4.23.2022

The Source


In the time between times, in a forest beneath a holy mountain named Enthymeme, a wolf wandered in a winter storm. She was snowblind, lost, starving, and far from her pack. Crazed with hunger, not caring where she went, the wolf trespassed into a cave and sat at the abandoned hearth she found within.

Sheltered from the snow, the wolf sniffed out old meat scraps buried under cold ashes. After eating, she found a spring marked with unreadable text. Her thirst overwhelmed her sense of foreboding, and she drank.

Satiated, the wolf fell into a sleep so deep it was as if she was draped in the skeletal rags of death and on her way to the underworld. Eyes shut to the unending snow outside, she dreamed of infinite and empty tunnels. Deep underground, she wandered for a lifetime through caverns and stalagmites until she came to a river that played melodies off the walls. In the water, she gazed at her reflection and saw though her head was that of a wolf, she stood upright on human legs. The image froze her, enthralling her for an unmeasurable time.

Finally, the moment was broken by a resplendent voice echoing through the tunnels. She followed the song and came unto an angelic being. This unknown divinity, beautiful beyond measure, appeared as a man with five avian heads. He sang of mother chaos, the birth of the sky and the sea, and of the lost times. He made the wolf promise to remember the song and then sing it to their children when they were born into the world. She agreed and they laid together as lovers.

The wolf awoke, pregnant.
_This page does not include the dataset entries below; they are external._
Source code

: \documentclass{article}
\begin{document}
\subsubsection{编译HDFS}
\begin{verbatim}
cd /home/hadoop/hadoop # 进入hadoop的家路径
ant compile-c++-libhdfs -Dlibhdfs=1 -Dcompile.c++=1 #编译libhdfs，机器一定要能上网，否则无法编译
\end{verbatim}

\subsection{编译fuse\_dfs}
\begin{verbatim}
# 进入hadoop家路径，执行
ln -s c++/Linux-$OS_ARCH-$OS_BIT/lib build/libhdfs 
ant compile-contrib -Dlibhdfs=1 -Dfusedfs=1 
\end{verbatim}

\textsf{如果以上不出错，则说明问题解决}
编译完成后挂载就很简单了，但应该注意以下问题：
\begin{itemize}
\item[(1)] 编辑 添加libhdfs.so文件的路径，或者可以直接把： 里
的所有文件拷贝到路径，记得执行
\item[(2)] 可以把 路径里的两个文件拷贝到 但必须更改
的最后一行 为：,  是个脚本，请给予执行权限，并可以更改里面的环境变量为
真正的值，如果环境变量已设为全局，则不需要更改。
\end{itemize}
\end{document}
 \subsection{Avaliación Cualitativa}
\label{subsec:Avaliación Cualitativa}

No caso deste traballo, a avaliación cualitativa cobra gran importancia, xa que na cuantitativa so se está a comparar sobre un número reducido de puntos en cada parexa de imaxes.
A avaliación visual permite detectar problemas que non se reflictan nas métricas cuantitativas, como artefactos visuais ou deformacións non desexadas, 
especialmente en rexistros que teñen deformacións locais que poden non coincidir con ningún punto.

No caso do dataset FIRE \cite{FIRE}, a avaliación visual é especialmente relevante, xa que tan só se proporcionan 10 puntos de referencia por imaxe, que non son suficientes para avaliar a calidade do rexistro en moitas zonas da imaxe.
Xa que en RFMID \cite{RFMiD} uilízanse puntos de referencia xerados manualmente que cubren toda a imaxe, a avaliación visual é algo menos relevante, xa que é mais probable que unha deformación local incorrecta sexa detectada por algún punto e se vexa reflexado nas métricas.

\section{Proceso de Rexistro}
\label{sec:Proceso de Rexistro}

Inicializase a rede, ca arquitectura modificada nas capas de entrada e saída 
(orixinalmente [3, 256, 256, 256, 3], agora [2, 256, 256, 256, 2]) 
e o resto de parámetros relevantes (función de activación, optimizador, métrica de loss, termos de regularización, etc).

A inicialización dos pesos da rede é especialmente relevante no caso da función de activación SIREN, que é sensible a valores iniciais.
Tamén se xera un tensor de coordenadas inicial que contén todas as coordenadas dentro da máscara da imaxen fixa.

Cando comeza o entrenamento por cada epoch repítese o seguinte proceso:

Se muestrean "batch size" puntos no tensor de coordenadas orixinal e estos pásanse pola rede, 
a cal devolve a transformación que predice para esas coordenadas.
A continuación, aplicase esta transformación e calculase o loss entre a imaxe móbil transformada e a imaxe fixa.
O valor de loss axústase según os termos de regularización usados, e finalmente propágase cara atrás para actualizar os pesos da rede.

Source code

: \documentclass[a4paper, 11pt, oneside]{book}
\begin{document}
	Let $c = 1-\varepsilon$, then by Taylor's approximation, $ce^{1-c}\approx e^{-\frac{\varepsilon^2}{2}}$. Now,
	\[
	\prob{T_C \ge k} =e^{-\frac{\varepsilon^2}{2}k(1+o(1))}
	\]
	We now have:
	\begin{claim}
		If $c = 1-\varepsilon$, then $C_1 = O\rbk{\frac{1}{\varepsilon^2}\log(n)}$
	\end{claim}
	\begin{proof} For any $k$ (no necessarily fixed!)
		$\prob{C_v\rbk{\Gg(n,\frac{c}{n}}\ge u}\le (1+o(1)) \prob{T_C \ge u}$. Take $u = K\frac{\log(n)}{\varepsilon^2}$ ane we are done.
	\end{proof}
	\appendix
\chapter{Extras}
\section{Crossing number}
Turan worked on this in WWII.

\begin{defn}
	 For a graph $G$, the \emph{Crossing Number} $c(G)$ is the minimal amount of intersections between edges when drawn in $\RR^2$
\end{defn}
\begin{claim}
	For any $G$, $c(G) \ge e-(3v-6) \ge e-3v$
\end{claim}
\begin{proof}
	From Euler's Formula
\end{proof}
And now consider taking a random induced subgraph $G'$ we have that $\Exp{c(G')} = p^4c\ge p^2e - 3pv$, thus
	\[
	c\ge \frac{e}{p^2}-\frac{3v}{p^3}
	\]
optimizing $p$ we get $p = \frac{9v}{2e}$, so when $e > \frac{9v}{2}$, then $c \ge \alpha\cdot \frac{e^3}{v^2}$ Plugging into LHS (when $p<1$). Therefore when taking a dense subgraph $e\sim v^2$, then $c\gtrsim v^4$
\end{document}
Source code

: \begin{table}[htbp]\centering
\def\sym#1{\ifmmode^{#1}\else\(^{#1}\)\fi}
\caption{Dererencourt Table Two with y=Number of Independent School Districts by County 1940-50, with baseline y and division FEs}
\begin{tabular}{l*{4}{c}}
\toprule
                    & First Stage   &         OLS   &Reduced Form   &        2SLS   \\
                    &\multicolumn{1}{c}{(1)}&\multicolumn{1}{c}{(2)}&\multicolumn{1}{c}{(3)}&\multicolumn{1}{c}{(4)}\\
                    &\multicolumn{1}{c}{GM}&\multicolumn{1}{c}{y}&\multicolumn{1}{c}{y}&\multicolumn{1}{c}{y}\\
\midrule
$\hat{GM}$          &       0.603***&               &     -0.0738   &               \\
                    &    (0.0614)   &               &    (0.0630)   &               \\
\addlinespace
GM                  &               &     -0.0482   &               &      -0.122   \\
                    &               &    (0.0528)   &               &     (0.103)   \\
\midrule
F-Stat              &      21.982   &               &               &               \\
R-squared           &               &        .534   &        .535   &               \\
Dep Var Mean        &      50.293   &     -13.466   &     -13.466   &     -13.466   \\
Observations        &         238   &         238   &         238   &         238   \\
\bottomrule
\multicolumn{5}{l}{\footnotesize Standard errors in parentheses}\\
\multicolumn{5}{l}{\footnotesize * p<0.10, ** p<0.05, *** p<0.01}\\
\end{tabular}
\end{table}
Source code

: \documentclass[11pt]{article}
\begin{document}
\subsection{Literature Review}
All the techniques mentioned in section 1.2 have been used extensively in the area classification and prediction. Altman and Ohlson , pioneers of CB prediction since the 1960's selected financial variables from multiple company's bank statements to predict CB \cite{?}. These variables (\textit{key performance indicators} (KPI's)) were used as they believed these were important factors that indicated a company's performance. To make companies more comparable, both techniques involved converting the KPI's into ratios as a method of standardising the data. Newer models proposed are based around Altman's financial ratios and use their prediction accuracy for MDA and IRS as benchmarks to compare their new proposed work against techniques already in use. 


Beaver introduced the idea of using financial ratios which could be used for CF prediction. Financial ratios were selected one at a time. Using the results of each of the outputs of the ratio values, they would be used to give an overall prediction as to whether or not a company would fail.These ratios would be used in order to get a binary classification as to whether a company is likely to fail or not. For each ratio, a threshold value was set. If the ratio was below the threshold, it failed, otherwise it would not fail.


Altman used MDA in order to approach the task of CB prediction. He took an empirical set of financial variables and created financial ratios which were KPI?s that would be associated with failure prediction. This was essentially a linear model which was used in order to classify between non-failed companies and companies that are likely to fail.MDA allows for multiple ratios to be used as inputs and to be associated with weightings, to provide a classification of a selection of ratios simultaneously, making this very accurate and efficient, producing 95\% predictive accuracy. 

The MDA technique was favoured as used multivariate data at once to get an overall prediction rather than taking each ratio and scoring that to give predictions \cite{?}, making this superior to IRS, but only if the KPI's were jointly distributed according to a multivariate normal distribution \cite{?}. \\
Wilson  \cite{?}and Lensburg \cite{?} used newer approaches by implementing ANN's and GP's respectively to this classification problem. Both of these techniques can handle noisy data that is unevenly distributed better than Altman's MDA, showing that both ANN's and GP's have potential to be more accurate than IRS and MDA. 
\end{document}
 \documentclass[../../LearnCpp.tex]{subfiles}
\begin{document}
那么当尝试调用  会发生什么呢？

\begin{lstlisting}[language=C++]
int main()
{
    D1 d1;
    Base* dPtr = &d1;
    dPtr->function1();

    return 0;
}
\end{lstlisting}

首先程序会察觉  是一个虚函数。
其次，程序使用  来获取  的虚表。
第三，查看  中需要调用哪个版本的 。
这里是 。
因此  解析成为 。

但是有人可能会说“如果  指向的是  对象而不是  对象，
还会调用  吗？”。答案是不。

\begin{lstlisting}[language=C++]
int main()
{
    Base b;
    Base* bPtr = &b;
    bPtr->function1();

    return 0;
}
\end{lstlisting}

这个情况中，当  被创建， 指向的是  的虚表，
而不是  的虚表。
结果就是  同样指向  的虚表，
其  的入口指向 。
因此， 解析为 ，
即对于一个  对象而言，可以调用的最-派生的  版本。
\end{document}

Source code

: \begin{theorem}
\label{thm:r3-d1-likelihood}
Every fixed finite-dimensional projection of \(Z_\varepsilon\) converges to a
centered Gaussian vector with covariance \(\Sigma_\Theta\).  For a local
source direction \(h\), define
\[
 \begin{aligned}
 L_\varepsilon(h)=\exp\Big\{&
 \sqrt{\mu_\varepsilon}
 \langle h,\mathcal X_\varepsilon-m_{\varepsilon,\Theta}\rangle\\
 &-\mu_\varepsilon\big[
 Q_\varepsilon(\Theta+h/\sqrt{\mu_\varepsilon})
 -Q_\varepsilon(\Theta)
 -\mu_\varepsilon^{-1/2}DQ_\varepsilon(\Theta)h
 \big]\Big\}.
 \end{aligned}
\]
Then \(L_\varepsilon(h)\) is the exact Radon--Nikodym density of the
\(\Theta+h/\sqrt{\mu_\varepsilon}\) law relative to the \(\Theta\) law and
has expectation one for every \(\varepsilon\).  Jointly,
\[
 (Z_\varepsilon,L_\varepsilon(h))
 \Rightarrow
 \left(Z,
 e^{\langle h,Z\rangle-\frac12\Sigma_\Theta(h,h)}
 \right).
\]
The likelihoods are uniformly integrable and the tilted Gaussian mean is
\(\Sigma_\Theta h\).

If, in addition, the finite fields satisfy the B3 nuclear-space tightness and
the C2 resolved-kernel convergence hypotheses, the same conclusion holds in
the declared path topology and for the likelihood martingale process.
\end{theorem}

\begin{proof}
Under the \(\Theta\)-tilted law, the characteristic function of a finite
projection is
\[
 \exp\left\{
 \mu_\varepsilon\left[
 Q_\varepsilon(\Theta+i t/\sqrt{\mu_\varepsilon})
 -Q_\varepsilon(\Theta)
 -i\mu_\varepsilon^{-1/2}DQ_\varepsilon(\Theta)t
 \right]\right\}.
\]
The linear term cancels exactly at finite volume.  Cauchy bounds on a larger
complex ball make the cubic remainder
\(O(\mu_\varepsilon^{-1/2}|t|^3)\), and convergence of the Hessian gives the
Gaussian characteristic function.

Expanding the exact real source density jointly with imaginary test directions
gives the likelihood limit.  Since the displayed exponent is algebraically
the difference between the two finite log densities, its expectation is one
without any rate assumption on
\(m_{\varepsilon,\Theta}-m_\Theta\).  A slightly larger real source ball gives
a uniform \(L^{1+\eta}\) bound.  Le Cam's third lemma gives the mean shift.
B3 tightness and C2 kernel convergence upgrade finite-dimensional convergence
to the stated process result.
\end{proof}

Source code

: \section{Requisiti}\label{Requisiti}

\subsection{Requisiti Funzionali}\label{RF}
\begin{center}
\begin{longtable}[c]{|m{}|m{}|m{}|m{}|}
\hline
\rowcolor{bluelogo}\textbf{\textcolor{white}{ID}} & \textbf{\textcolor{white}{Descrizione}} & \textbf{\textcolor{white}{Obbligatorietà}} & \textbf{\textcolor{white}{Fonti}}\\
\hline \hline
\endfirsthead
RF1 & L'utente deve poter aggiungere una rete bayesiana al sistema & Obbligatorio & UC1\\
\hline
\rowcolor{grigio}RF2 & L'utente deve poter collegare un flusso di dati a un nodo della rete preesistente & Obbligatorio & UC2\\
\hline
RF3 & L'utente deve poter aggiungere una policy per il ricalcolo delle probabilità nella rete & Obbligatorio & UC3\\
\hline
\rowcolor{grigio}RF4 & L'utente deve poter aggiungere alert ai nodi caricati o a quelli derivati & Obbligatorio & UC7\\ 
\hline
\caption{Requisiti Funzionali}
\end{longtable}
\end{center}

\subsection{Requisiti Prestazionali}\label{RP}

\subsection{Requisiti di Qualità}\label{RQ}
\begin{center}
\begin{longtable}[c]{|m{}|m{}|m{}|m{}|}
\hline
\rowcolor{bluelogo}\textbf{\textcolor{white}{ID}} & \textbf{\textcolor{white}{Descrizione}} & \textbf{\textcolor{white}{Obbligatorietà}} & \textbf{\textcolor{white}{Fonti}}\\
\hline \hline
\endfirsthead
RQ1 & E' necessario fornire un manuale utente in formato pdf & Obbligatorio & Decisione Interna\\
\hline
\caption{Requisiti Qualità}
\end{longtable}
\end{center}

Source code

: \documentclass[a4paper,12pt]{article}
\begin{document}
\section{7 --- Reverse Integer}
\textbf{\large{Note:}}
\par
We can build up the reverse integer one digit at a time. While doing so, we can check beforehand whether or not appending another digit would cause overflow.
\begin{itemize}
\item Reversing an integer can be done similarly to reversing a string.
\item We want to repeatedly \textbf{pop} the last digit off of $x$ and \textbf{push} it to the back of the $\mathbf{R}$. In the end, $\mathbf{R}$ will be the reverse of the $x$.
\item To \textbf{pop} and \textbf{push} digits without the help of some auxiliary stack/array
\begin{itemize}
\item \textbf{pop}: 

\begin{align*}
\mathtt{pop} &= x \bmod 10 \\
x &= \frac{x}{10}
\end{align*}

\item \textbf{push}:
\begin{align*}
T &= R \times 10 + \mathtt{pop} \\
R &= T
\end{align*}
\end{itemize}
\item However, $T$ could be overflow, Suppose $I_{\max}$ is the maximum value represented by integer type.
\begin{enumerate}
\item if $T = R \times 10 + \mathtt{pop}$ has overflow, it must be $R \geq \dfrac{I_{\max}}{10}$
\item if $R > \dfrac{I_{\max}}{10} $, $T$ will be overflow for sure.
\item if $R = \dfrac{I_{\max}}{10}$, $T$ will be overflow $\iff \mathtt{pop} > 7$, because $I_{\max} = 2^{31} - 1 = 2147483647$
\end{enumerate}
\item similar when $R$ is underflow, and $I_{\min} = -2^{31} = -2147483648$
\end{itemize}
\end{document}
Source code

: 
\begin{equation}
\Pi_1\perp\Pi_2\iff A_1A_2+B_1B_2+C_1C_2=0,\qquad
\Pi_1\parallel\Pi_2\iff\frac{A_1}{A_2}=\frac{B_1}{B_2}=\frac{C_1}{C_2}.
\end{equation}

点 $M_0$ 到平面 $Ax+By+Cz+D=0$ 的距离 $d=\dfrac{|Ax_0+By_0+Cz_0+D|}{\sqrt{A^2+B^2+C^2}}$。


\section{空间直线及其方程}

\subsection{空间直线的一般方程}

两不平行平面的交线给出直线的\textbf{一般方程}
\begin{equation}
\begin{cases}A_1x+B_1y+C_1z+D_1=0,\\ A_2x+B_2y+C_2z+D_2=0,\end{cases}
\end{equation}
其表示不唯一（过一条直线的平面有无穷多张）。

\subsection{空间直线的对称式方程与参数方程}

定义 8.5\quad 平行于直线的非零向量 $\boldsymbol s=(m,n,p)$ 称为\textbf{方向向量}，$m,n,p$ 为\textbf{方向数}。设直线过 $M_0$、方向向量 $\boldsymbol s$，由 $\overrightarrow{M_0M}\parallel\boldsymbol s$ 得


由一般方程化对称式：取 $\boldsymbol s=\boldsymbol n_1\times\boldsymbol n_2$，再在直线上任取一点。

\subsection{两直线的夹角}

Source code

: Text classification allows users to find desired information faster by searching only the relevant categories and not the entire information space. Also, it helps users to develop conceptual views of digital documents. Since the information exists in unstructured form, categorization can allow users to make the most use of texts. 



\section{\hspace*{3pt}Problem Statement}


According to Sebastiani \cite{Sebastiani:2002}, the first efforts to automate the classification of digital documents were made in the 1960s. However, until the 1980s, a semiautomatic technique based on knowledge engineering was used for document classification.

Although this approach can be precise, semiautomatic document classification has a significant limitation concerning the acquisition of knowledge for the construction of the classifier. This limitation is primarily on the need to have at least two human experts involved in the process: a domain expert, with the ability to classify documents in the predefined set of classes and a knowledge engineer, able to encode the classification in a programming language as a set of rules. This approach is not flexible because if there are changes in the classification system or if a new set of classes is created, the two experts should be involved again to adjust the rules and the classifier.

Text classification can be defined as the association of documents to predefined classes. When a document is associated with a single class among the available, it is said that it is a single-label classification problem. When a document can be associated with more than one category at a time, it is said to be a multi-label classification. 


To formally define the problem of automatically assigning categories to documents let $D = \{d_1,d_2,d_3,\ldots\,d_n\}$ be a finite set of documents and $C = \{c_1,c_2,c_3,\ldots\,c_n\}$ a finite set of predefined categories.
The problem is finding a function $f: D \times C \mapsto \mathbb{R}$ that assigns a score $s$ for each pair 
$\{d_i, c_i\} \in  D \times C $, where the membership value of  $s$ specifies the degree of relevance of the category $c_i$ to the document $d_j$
Each day, she howled in agony, dragging her swollen belly about the cave while hunting mice and snakes. Each night she watched the winter, the snow storm that would not end, rage outside. When she slept, her five unborn pups crooned from inside her hidden spaces, reminding her of the promise she had made. She woke each morning more exhausted than the last, the hallowed tune of an unnamed god pounding in her ears.

After two and a half moons, the she-wolf gave birth. The children came out not as wolves, but as humans with bird heads: an owl, an eagle, a peacock, a raven, and a dove. The owl child came first and was stillborn, a curse and a punishment for trespassing in the spaces meant for immortals.

Next came the eagle child, who was keen eyed and the strongest of the five. Third and forth were the peacock and the raven. When the fifth and last of the children, the dove headed child, was born, the exhausted mother laid down and closed her eyes. The newborns suckled and there was momentary peace.

A sickening hiss filled the cave and the owl child rose, an animated corpse under the sway of the death goddess Hamartia. The she-wolf scrambled up, herded her living children behind her and battled with the abomination, maneuvering the fight out into the snow. The mother was victorious, but at mortal cost. She lay prostrate on the ground, wounded and bleeding, barely able to breathe. Dying, she fulfilled her promise. She whispered the psalm of an anonymous five headed dream god, the ethereal story of the birth of the cosmos, into the twice dead ears of her own child.